5 de agosto de 2014

El miedo a la ruina contemporánea

Resulta interesante comprobar cómo la arquitectura social que el ser humano va construyendo insiste en la negación a la ruina moderna, contemporánea, al mero hecho de su existencia. Si por una parte continuamos venerando huellas clásicas de la historia (el coliseo romano, la acrópolis de Atenas, las pirámides egipcias o aztecas...) ya sea en viajes físicos o tan sólo psicoemocionales (vía google), la especulación inmobiliaria ha subvertido algo de la belleza del concepto de reciclaje, simplificando éste a un mero apéndice de la obtención masiva y grandilocuente de beneficios. El reciclaje económico no tiene nada que ver, pues, con el aprovechamiento de los materiales o ideas preexistentes, siempre y cuando el proyecto original del que provenieran no formara parte de un entramado que potencialmente pudiera suponer un necocio urbanístico y urbano. 


Así, se nos cohibe. 


Es cada vez más difícil disfrutar del paisaje ruinoso de, por ejemplo, una plaza de toros, cuando ésta puede ser transformada en gran centro comercial de una gran ciudad, si no derruida, para levantar sobre sus cenizas los cuerpos de nuevos edificios.

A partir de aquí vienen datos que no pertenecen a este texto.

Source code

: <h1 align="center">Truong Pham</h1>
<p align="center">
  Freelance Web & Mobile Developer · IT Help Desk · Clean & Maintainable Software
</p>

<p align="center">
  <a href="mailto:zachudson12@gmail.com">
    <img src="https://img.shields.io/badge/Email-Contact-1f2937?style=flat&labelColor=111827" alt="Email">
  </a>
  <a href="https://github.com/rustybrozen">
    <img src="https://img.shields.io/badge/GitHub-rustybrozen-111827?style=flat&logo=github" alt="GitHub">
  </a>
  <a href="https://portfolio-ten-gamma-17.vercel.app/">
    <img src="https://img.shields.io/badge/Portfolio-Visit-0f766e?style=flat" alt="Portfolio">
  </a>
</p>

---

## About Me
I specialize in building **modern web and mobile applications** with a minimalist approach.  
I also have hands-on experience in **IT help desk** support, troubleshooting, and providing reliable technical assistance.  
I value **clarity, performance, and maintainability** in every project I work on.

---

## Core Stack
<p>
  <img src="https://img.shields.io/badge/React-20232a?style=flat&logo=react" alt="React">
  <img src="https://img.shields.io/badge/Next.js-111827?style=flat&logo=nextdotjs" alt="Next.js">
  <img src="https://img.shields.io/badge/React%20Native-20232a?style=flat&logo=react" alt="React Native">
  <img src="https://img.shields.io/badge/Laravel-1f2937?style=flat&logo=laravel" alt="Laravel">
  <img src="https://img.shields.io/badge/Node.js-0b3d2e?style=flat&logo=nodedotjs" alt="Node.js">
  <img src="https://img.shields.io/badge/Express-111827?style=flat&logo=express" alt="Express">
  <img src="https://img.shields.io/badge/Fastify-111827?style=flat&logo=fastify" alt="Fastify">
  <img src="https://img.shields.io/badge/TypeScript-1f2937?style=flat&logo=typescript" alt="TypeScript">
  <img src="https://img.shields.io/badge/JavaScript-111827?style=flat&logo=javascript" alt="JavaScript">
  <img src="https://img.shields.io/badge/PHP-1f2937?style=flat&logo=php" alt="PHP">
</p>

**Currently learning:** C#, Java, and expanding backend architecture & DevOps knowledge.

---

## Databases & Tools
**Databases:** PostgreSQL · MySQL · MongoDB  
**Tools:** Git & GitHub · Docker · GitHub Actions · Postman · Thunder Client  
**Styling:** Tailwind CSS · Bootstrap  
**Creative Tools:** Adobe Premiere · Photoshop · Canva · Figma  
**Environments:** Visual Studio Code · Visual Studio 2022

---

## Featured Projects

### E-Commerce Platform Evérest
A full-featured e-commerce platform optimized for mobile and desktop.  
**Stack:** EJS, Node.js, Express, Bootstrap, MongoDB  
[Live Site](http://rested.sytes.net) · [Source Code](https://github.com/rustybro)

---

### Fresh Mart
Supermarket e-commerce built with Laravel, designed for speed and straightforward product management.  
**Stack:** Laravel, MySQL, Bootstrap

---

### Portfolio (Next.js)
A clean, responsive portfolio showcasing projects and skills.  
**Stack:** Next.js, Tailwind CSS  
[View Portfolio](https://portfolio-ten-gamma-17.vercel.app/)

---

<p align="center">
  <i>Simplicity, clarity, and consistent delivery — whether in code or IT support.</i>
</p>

Pero nuestros particulares coliseums contemporáneos existen, tanto en un nivel fantasmático, desde el mundo onírico de las ideas y de la imaginación, como en un nivel georreferenciado, sobre la superficie ruinas anónimas de viviendas, diminutos núcleos habitados antaño que hoy son oasis silenciados, confundidos con parajes mesetarios, como si todo fuera horizonte y horizontal. Si en algo se caracteriza la ruina moderna es en su inmediatez. Su tiempo verbal es el presente continuo.


Construimos ruinas.


Pero estas ruinas contemporáneas son silenciadas, ocultas al ojo social. Tememos el declive y la baja autoestima provoca hipocresía histórica. Se ocultan sectores urbanizados jamás utilizados. Ocultamos un tipo de belleza que queda fuera del circuito viajero. No es el grand tour. No queremos mostrar la belleza de la naturaleza, primero modificada por materiales consistentes creados por la mano humano, y luego acoplada a la mutación natural. Es una doble intervención sobre el paisaje. Una obra en curso. (Absolutamente imprescindible en este sentido es la obra de Julia Schulz-Dornburg , Ruinas modernas. Una topografía de lucro.)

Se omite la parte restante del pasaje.